Welcome to the Inconvenienced Blog. This is a Comedy and Gaming Culture Site all rolled into one. Alongside humorous articles, we'll also be be giving our thoughts on games, and the gaming industry as a whole.

Hope you stick around and get to know the place.

7 April 2008

8 of the best long-take shots of all time

Primer: A "long-take" is when a camera moves for an abnormally long time without needing to cut to another one. They are often used for feelings of extensive realism or just to impress people with extreme camera work. Often, CGI is used to splice together extremely long ones, or in some of the cases below, they are made almost entirely using CGI. I obviously don't know of everything, and may not have videos for them all, but this is from what I've seen.

8. The Matrix Reloaded: Burly Brawl (Beginning at 4:00)

This one is just barely notable to me, and to some it's just a nice bit of CGI. Keanu Reeves himself is in some of those shots, which shows some pretty nice mixing.

7. Star Wars Episode III: Opening battle (Ending at 1:20)

Like Reloaded, this one loses points for being CGI, but it's still very impressive and enticing, giving an enormous overview of the large-scale battlefield, then rushing the shot through close encounters with the engaging ships.

6. The Sixth Sense: Kitchen Scene ("Oh, you've got a spot!")
The first of our non-combat long-takes, and the first for which I don't have a video. In this scene, we move from the laundry room near the kitchen, into the kitchen where Bobby is having cereal. There is a short interchange between them, and she takes his tie back into the laundry room. When she returns, all the cabinets are open, with not a sound heard indicating such. There is another conversation between them before he leaves for school. Not amazing, but somewhat difficult to do in one take from the enclosed space.

5. War of the Worlds: Conversing in the van
So Tom Cruise is known for nothing more than Scientology now, but you can't deny it's pretty interesting how they got this shot done. The camera circles around the outside of what seems to be the only vehicle working for miles. The conversation held is pretty lengthy and the camera moves to each character as they talk.

4. Touch of Evil (beginning at 0:54)

The opening to Orson Welles' Touch of Evil would be pretty impressive even in today's cinema, but this was made long before even the invention of the steadicam. The camera starts on a closeup of an actor's hands, and ends several blocks down the street in another closeup. Even I don't quite know how they did it so smoothly.

3. The Protector

I don't like movies with throwaway plots, but I also love kung-fu flicks, so overall I enjoyed this; it's a really impressive shot that apparently took about a month of preparation. Some very nice moves in this as well.

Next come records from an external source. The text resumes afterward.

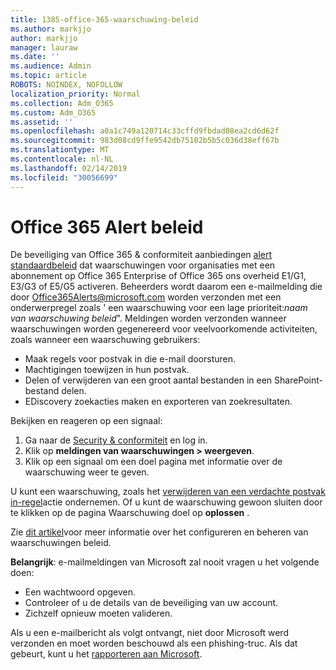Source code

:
 ```yaml
---
title: 1385-office-365-waarschuwing-beleid
ms.author: markjjo
author: markjjo
manager: lauraw
ms.date: ''
ms.audience: Admin
ms.topic: article
ROBOTS: NOINDEX, NOFOLLOW
localization_priority: Normal
ms.collection: Adm_O365
ms.custom: Adm_O365
ms.assetid: ''
ms.openlocfilehash: a0a1c749a120714c33cffd9fbdad08ea2cd6d62f
ms.sourcegitcommit: 983d08cd9ffe9542db75102b5b5c036d38eff67b
ms.translationtype: MT
ms.contentlocale: nl-NL
ms.lasthandoff: 02/14/2019
ms.locfileid: "30056699"
---
```

# <a name="office-365-alert-policies"></a>Office 365 Alert beleid

De beveiliging van Office 365 & conformiteit aanbiedingen [alert standaardbeleid](https://docs.microsoft.com/office365/securitycompliance/alert-policies#default-alert-policies) dat waarschuwingen voor organisaties met een abonnement op Office 365 Enterprise of Office 365 ons overheid E1/G1, E3/G3 of E5/G5 activeren. Beheerders wordt daarom een e-mailmelding die door Office365Alerts@microsoft.com worden verzonden met een onderwerpregel zoals ' een waarschuwing voor een lage prioriteit:*naam van waarschuwing beleid*". Meldingen worden verzonden wanneer waarschuwingen worden gegenereerd voor veelvoorkomende activiteiten, zoals wanneer een waarschuwing gebruikers:

- Maak regels voor postvak in die e-mail doorsturen.
- Machtigingen toewijzen in hun postvak.
- Delen of verwijderen van een groot aantal bestanden in een SharePoint-bestand delen.
- EDiscovery zoekacties maken en exporteren van zoekresultaten.
 
Bekijken en reageren op een signaal:

1. Ga naar de [Security & conformiteit](https://protection.office.com) en log in.
2. Klik op **meldingen van waarschuwingen > weergeven**.
3. Klik op een signaal om een doel pagina met informatie over de waarschuwing weer te geven.

U kunt een waarschuwing, zoals het [verwijderen van een verdachte postvak in-regel](https://docs.microsoft.com/office365/securitycompliance/responding-to-a-compromised-email-account)actie ondernemen. Of u kunt de waarschuwing gewoon sluiten door te klikken op de pagina Waarschuwing doel op **oplossen** .

Zie [dit artikel](https://docs.microsoft.com/office365/securitycompliance/alert-policies)voor meer informatie over het configureren en beheren van waarschuwingen beleid.

**Belangrijk**: e-mailmeldingen van Microsoft zal nooit vragen u het volgende doen:

- Een wachtwoord opgeven.
- Controleer of u de details van de beveiliging van uw account.
- Zichzelf opnieuw moeten valideren.

Als u een e-mailbericht als volgt ontvangt, niet door Microsoft werd verzonden en moet worden beschouwd als een phishing-truc. Als dat gebeurt, kunt u het [rapporteren aan Microsoft](https://docs.microsoft.com/office365/SecurityCompliance/report-junk-email-and-phishing-scams-in-outlook-on-the-web-eop).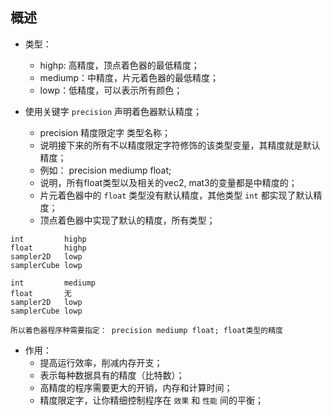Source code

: ## 概述

* 类型：
  + highp: 高精度，顶点着色器的最低精度；
  + mediump：中精度，片元着色器的最低精度；
  + lowp：低精度，可以表示所有颜色；

* 使用关键字 `precision` 声明着色器默认精度；
  + precision 精度限定字 类型名称； 
  + 说明接下来的所有不以精度限定字符修饰的该类型变量，其精度就是默认精度；
  + 例如： precision mediump float; 
  + 说明，所有float类型以及相关的vec2, mat3的变量都是中精度的；
  + 片元着色器中的 `float` 类型没有默认精度，其他类型 `int` 都实现了默认精度；
  + 顶点着色器中实现了默认的精度，所有类型；

``` 顶点着色器
int         highp
float       highp
sampler2D   lowp
samplerCube lowp

``` 

```片元着色器
int         mediump
float       无
sampler2D   lowp
samplerCube lowp

所以着色器程序种需要指定： precision mediump float; float类型的精度
```

* 作用：
  + 提高运行效率，削减内存开支；
  + 表示每种数据具有的精度（比特数）；
  + 高精度的程序需要更大的开销，内存和计算时间；
  + 精度限定字，让你精细控制程序在 `效果` 和 `性能` 间的平衡；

2. Atonement (beginning at 0:46)

When I was first shown this, I was impressed at about 3 minutes. My eyes went wider as it went ON and ON. Additionally, all of the extras are very occupied with their various tasks, and it must have taken ages of choreography to get it right.

1. Children of Men: Take a Wild Guess
As disappointing as it is, I don't have a video for this one; YouTube videos of the famous 6-minute take have been removed multiple times. However, on the other hand it would be best for everyone that you watch this movie at your next available chance. Film appreciators everywhere were simply amazed at the fact that this didn't win Best Picture of 2006. Additionally, this isn't even the only long-take in the whole thing; there are at least 3 other scenes that I can recall from memory that involved extremely long takes. If you were at all impressed by the previous video of Atonement, I highly recommend you watch this movie the next chance you get.

1 comment:

KBoomer said...

Those are some good long-take shots.

The children of men one is awesome.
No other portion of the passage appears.